1. A Assessoria prestou as seguintes informações:
Nesta ação, com pedido de liminar, Marcos Antônio Donadon pleiteia a atribuição de efeito suspensivo ao Recurso Especial Eleitoral nº 97810 (folhas 217 a 250), o qual se volta contra acórdão do Tribunal Regional Eleitoral de Rondônia que implicou o indeferimento do registro da respectiva candidatura a Deputado Estadual (folhas 203 a 211).
Consignou-se, no acórdão atacado, a incidência das inelegibilidades previstas no artigo 1º, I, e e l, da Lei Complementar nº 64/1990 - redação conferida pela Lei Complementar nº 135/2010 -, devido à condenação do ora autor pelo Tribunal de Justiça de Rondônia, em decisões ainda não transitadas em julgado, por formação de quadrilha, supressão de documentos e peculato (artigos 288, 305 e 312 do Código Penal), e à suspensão dos direitos políticos pela prática de ato doloso de improbidade administrativa, reconhecida a ocorrência de enriquecimento ilícito e lesão ao erário.

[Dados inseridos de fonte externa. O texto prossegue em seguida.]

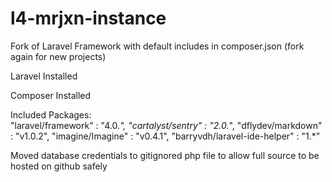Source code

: l4-mrjxn-instance
=================

Fork of Laravel Framework with default includes in composer.json (fork again for new projects)

Laravel Installed

Composer Installed

Included Packages:  
        "laravel/framework" : "4.0.*",
        "cartalyst/sentry" : "2.0.*",
        "dflydev/markdown" : "v1.0.2",
        "imagine/Imagine" : "v0.4.1",
        "barryvdh/laravel-ide-helper" : "1.*"

Moved database credentials to gitignored php file to allow full source to be hosted on github safely

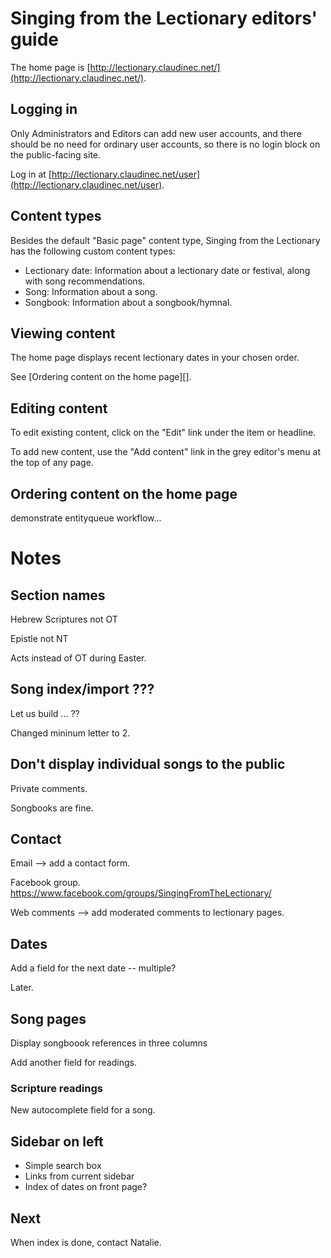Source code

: # Singing from the Lectionary editors' guide

The home page is [http://lectionary.claudinec.net/](http://lectionary.claudinec.net/).

## Logging in

Only Administrators and Editors can add new user accounts, and there should be no need for ordinary user accounts, so there is no login block on the public-facing site.

Log in at [http://lectionary.claudinec.net/user](http://lectionary.claudinec.net/user).

## Content types

Besides the default "Basic page" content type, Singing from the Lectionary has the following custom content types:

- Lectionary date: Information about a lectionary date or festival, along with song recommendations.
- Song: Information about a song.
- Songbook: Information about a songbook/hymnal.

## Viewing content

The home page displays recent lectionary dates in your chosen order.

See [Ordering content on the home page][].

## Editing content

To edit existing content, click on the "Edit" link under the item or headline.

To add new content, use the "Add content" link in the grey editor's menu at the top of any page.

## Ordering content on the home page

demonstrate entityqueue workflow...


# Notes

## Section names

Hebrew Scriptures not OT

Epistle not NT

Acts instead of OT during Easter.

## Song index/import ???

Let us build ... ??

Changed mininum letter to 2.

## Don't display individual songs to the public

Private comments.

Songbooks are fine.

## Contact

Email --> add a contact form.

Facebook group. https://www.facebook.com/groups/SingingFromTheLectionary/

Web comments --> add moderated comments to lectionary pages.

## Dates

Add a field for the next date -- multiple?

Later.

## Song pages

Display songboook references in three columns

Add another field for readings.

### Scripture readings

New autocomplete field for a song.

## Sidebar on left

- Simple search box
- Links from current sidebar
- Index of dates on front page?

## Next

When index is done, contact Natalie.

Faz notar o autor ter obtido votos suficientes para eleger-se, não havendo sido diplomado em razão do indeferimento do registro. Defende possuírem natureza de sanção as inelegibilidades trazidas pela Lei Complementar nº 135/2010, resultando em antecipação do cumprimento de penas, em violação dos princípios da presunção de não culpabilidade e da dignidade da pessoa humana (artigos 5º, LVII, e 1º, III, da Carta Magna), especialmente ante a vinculação da suspensão dos direitos políticos à condenação criminal transitada em julgado (artigo 15, III, da Lei Maior). Alega configurar retroatividade a aplicação da nova Lei a fatos anteriores à promulgação, em desrespeito aos princípios da legalidade e da reserva legal e à proteção ao ato jurídico perfeito e ao direito adquirido (artigo 5º, II, XXXIX e XXXVI, da Carta Magna e artigo 6º, § 1º, da Lei de Introdução ao Código Civil). Assinala que o novo Diploma altera o processo eleitoral, em afronta ao preceituado no artigo 16 da Constituição.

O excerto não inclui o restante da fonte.